Conmovido por esa buena acción me subí a la moto con la extraña sensación de estar en deuda. No necesariamente con esa persona anónima que con toda probabilidad acababa de evitar que me robaran la moto sino, en cierto modo, con la sociedad en general. Lo digo sinceramente: espero que pronto se me presente la ocasión de ayudar a algún desconocido que lo necesite.
Quizás penséis que lo que acabo de contar es un caso aislado y nada representativo. ¿Estáis sentados? Pues continuad leyendo: Unos días después, el usuario @LMiliu detallaba en Twitter que, aquella mañana, su cuñado había sufrido un infarto en la carretera de las Aigües y que una chica que pasaba por allí le había dado un masaje cardíaco hasta que había llegado la ambulancia y se lo habían llevado al Vall d’Hebron. ¡La desconocida le había salvado la vida! @LMiliu lo hacía público a través de esta red social porque la familia del salvado in extremis quería agradecer a la salvadora anónima su buena obra. Y Twitter hizo su magia: la heroína de esta historia se llama Tina Montaner. Se trata de una joven que, como todos los días, había salido a hacer deporte por la carretera de las Aigües cuando se encontró con el percal: un hombre tirado en el suelo que sacaba espuma por la boca rodeado por cuatro personas que parecían totalmente superadas por la situación. Tina, que tiempo atrás había realizado un curso de primeros auxilios, en lugar de pensar “ya se espabilarán” y retomar la marcha decidió intervenir y con su buena acción salvó la vida del infartado. Tina se enteró de que el auxiliado había superado el infarto justamente a través del tuit del cuñado.

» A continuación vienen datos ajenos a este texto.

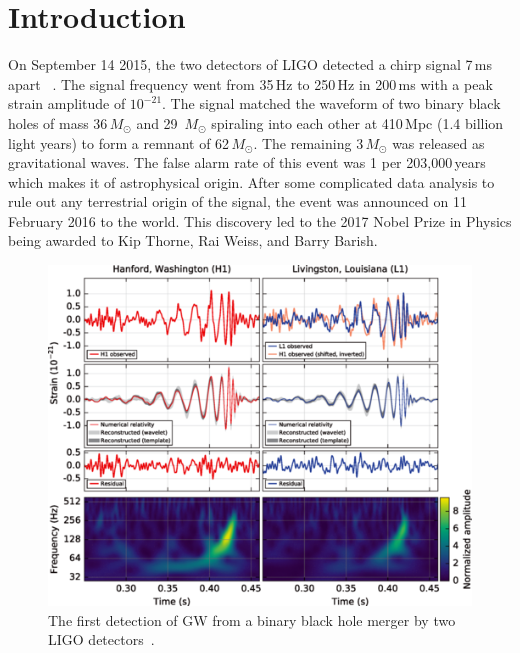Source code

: \documentclass{ttuthes2007}
\begin{document}

\mainmatter


\chapter{\textbf{Introduction}}
    On September 14 2015, the two detectors of \ac{LIGO} detected a chirp
signal 7\,ms apart ~\cite{Abbott_2016}. The signal frequency went from 35\,Hz to 250\,Hz in 200\,ms with a peak strain amplitude of $10^{-21}$.  The signal
matched the waveform of two binary black holes of mass 36\,$M_\odot$ and 29\,
$M_\odot$ spiraling into each other at 410\,Mpc (1.4 billion light years) to
form a remnant of 62\,$M_\odot$. The remaining 3\,$M_\odot$ was released as
gravitational waves.  The false alarm rate of this event was 1 per 203,000\,years
which makes it of astrophysical origin.  After some complicated data analysis
to rule out any terrestrial origin of the signal, the event was announced on 11
February 2016 to the world. This discovery led to the 2017 Nobel Prize in
Physics being awarded to Kip Thorne, Rai Weiss, and Barry Barish.
\begin{figure}[bht!]                                                              
        \includegraphics[width=\textwidth]{figure/BBH.png}                          
	\caption{The first detection of \ac{GW} from a binary black hole
merger by two \ac{LIGO} detectors~\cite{Abbott_2016}.}
\end{figure}      
\end{document}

Ejemplos de bondad como estos seguro que hay muchos más de los que pensamos. El problema es que no se explican porque lamentablemente la bondad genera muchos menos clics que las desgracias y miserias. Quizás porque estamos tan poco acostumbrados a las buenas acciones desinteresadas, ante un acto de bondad se nos encienden todas las alarmas. Es tristísimo, pensadlo. Nunca aplicamos la presunción de bondad. Si un desconocido se ofrece a ayudarnos, siempre sospechamos de su comportamiento. Pensamos que detrás de toda buena acción hay una trampa, un interés oculto, alguien que nos quiere tomar el pelo o engañar. En realidad, creo que la bondad nos incomoda porque sencillamente hace más evidente nuestro egoísmo.
Quizás porque estamos tan poco acostumbrados a las buenas acciones desinteresadas, ante un acto de bondad se nos encienden todas las alarmas. Es tristísimo, pensadlo
Stefan Zweig, siempre Zweig, ya lo describió maravillosamente hace un montón de años: “Cada mañana el diario nos da por la cara guerras y crímenes y matanzas, los delirios de la política desbordan la mente; pero de las bondades que acontecen en silencio, raramente sabemos nada. Y justamente esto nos haría falta en un tiempo como el nuestro, porque toda obra moral desvela en nuestro interior, a través del ejemplo, las fuerzas verdaderamente valiosas, y todo el mundo se vuelve mejor persona cuando sabe honestamente admirar la bondad”.
Pues eso, desde nuestro The New Barcelona Post admiremos la bondad y volvámonos mejores personas.